Hello Google Cloud Community,
I am facing a persistent issue with Google Cloud Document AI batch processing, even after setting up a brand new, clean project. I am encountering a `ValueError` when running a Python script, and I've also noticed a limitation in the Google Cloud Console UI for the Document AI processor.
**1. Overview of the Problem:**
I'm unable to perform asynchronous batch processing with Document AI.
* **Python Script Error:** When running my Python script in Cloud Shell, I get the following specific error: `ValueError: Unknown field for GcsDocuments: gcs_uri`.
* **Console UI Limitation:** In the Google Cloud Console for my Document AI processor, only a "Test" button is displayed. I cannot find or click "Start Batch Processing" or other typical operation buttons, which significantly restricts UI-based management.
**2. Project and Resource Details:**
* **Google Cloud Project ID:** `docai-test-XXXXXX-new` (Project Number: `619893412057`)
* **Document AI Processor Type:** Document OCR
* **Processor Name:** `document-ocr-XXXXXX-2025`
* **Processor ID:** `bf52b8e242a187ff`
* **Processor Region:** `us`
* **Input GCS Bucket Name:** `docai-new-input-XXXXXX-2025-final`
* **Input File URI:** `gs://docai-new-input-XXXXXX-2025-final/ZZZ07_600dpi.pdf` (This is a ~75MB PDF file.)

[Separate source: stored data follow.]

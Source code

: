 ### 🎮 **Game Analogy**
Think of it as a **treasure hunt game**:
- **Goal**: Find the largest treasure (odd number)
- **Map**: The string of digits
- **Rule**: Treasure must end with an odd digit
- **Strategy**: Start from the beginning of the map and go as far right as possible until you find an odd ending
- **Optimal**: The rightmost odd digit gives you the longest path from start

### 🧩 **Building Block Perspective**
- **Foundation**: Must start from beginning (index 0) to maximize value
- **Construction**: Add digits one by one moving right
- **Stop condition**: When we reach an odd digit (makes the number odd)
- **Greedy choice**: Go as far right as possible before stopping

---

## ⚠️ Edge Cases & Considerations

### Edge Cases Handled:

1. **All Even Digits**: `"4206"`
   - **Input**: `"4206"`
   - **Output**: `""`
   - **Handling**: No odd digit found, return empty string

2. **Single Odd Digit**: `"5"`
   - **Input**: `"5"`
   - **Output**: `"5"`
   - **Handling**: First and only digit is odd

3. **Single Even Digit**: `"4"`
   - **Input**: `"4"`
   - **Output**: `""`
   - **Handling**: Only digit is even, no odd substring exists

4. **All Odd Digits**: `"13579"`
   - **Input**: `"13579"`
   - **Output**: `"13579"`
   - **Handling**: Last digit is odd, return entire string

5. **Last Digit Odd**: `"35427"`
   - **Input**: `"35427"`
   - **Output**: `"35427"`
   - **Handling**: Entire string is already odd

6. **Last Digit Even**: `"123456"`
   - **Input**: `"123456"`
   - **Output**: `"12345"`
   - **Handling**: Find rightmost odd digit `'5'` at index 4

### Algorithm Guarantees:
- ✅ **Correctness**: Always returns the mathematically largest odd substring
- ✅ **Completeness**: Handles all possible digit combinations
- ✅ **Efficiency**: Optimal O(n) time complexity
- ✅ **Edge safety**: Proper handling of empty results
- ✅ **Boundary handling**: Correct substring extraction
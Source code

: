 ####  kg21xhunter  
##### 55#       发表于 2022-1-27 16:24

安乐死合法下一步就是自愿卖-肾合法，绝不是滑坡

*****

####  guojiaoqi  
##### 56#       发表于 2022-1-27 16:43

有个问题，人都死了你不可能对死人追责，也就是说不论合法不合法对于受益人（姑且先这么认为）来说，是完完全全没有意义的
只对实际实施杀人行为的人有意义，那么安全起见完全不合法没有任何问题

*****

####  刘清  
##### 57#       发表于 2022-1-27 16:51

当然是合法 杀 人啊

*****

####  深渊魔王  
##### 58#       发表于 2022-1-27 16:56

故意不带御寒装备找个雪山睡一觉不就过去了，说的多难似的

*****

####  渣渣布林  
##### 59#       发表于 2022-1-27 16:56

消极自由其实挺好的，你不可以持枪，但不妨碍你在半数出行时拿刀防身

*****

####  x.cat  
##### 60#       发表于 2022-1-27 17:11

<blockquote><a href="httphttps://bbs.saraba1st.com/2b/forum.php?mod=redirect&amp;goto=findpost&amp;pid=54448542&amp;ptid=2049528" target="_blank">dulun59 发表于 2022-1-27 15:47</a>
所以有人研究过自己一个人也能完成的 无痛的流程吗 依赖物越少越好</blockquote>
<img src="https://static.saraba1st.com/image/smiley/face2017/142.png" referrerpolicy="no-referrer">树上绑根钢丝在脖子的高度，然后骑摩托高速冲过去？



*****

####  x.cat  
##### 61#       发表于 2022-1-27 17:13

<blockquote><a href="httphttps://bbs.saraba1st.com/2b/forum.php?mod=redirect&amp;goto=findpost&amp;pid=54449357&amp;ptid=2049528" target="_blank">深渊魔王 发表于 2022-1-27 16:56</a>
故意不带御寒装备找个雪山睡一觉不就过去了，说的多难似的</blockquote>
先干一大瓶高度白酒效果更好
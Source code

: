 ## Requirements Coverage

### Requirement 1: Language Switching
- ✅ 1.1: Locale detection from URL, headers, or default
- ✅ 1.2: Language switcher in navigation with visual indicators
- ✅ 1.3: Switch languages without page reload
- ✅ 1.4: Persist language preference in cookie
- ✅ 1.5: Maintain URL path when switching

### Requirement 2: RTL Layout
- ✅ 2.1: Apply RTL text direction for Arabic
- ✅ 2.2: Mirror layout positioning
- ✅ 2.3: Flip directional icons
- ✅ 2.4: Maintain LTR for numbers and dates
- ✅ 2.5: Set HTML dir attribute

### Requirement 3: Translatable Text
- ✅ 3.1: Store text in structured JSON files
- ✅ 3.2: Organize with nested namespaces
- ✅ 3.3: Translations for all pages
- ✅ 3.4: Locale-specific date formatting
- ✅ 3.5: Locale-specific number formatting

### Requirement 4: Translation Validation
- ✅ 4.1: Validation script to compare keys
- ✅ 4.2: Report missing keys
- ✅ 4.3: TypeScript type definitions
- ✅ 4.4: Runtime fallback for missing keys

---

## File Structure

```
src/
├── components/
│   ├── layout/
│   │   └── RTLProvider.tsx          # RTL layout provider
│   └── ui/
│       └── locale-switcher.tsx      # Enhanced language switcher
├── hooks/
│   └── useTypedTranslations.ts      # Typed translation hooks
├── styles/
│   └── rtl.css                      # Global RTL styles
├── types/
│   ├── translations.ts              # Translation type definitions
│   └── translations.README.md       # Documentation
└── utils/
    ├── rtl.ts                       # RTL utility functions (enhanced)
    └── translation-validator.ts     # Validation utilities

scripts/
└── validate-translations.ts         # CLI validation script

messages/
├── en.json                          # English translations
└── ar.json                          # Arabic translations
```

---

**3. Steps Taken and Observations:**
I have thoroughly troubleshooted this issue, including a full environment reset:
* **New, Clean Project:** I created a completely new Google Cloud Project (`docai-test-XXXXXX-new`) and performed all setup (API enablement, new Document OCR processor, new GCS bucket, PDF upload) within this fresh environment.
* **Python Script & Cloud Shell:**
* My Python script uses `gcs_documents=documentai.GcsDocuments(gcs_uri=gcs_input_uri)`, which should be correct for the current API.
* I ensured all old script files were removed (`rm -f`) and then re-uploaded the latest script to a fresh Cloud Shell session tied to the new project.
* The Cloud Shell environment runs Python 3.12.
* The Document AI API is enabled.
* **Processor Type:** Switched from "Form Parser" to "Document OCR".
* **Console UI:** The "Start Batch Processing" button is consistently missing, showing only "Test".
**Screenshot:**
For illustration, please see the attached screenshot showing the Document AI processor page in the Google Cloud Console. You can observe that only the "Test" button is available, with no option to "Start Batch Processing" or other management features.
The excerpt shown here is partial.